Magi Soldier: I have a wife and kids!
Orren: Then you shouldn’t have joined a death cult, dickhead!
[SPLAT]


However, in the midst of our gleeful murdering of Magi mooks, the bullest of shit mechanics of game 2 is introduced right under your nose.

Those Magi Officers, the ones with the big smokestack helmets we’ve been encountering up till now? In game 2 they transform into gigases when they die.


This one here died and transformed while I had my back turned to him, that’s how unexpectedly the game drops this card on you (no pun intended).


As I land the killing blow on officer #2, the Avatar was stunned by the now-transformed gigas and I’m unable to move or act.


So I hop back into Leonard to whip out the White Knight.






Anything you can do, I can do better…


But not as good as Caesar, or Kara, or nice try.




Leonard: Verto!






And now we do the same thing we do to all gigases ever in this game: stabby stab stab.
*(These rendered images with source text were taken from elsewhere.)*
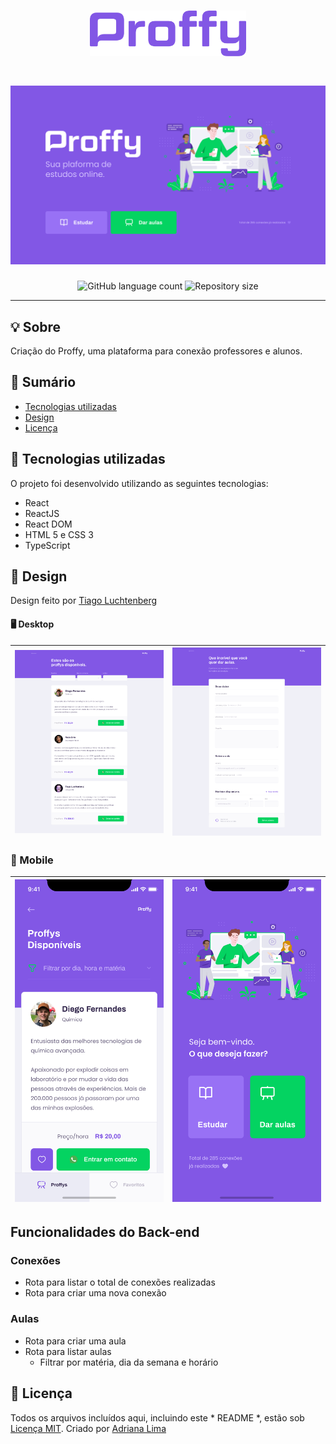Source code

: <h1 align="center">
  <img src="./readme/logo.png" width="250" /> 
</h1>
<h1 align="center">
  <img src="./readme/Home.png" width=600 />
</h1>

<p align="center">
  <img alt="GitHub language count" src="https://img.shields.io/github/languages/count/dxwebster/NLW2-Proffy">
  <img alt="Repository size" src="https://img.shields.io/github/repo-size/dxwebster/NLW2-Proffy">
</p>

---

## 💡 Sobre
Criação do Proffy, uma plataforma para conexão professores e alunos.

## 📑 Sumário
- [Tecnologias utilizadas](#-tecnologias-utilizadas)
- [Design](#-design)
- [Licença](#-licença)


## 🚀 Tecnologias utilizadas
O projeto foi desenvolvido utilizando as seguintes tecnologias:
* React
* ReactJS
* React DOM
* HTML 5 e CSS 3
* TypeScript

## 🎨 Design 
Design feito por [Tiago Luchtenberg](https://www.instagram.com/tiagoluchtenberg/)
  
#### 🖥 Desktop

|<img src="./readme/preview-web.png" width=500 />|<img src="./readme/Formulário.png" width=500 /> |  
|---|---|


### 📱 Mobile

|<img src="./readme/preview-mobile.png" width=300 />|<img src="./readme/Home-mobile.png" width=300 /> |  
|---|---|

## Funcionalidades do Back-end

### Conexões
- Rota para listar o total de conexões realizadas
- Rota para criar uma nova conexão

### Aulas
- Rota para criar uma aula
- Rota para listar aulas
  - Filtrar por matéria, dia da semana e horário


## 📕 Licença
Todos os arquivos incluídos aqui, incluindo este * README *, estão sob [Licença MIT](./LICENSE).
Criado por [Adriana Lima](https://github.com/dxwebster)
I take out the Alphatria Gigas (the yellow one) quite handily, with enough MP left to finish off the weakened Alphapente Gigas (the red one)…


But because I’m too far away from it, the game decides there are no more enemies around and kicks me out of Knight mode. Although, if you think about it, it’s totally in-character for Leonard to demorph within spitting distance of a still-active mortal threat, so I can’t be that mad at the game.

Actually I can be. I was furious with it.


To my surprise, however, I noticed that while I was in Knight mode, Eldore had actually used one of his equipped skills and lowered the gigas’ magical attack power. Because Longsword users have skills that can nerf enemy magic attack and defense stats.

…Too bad generic gigases don’t use magic attacks. But hey, you tried Terrible Level-5 Party AI Programming, you tried.


So Leonard runs up to it and stabs it in the knee a few times.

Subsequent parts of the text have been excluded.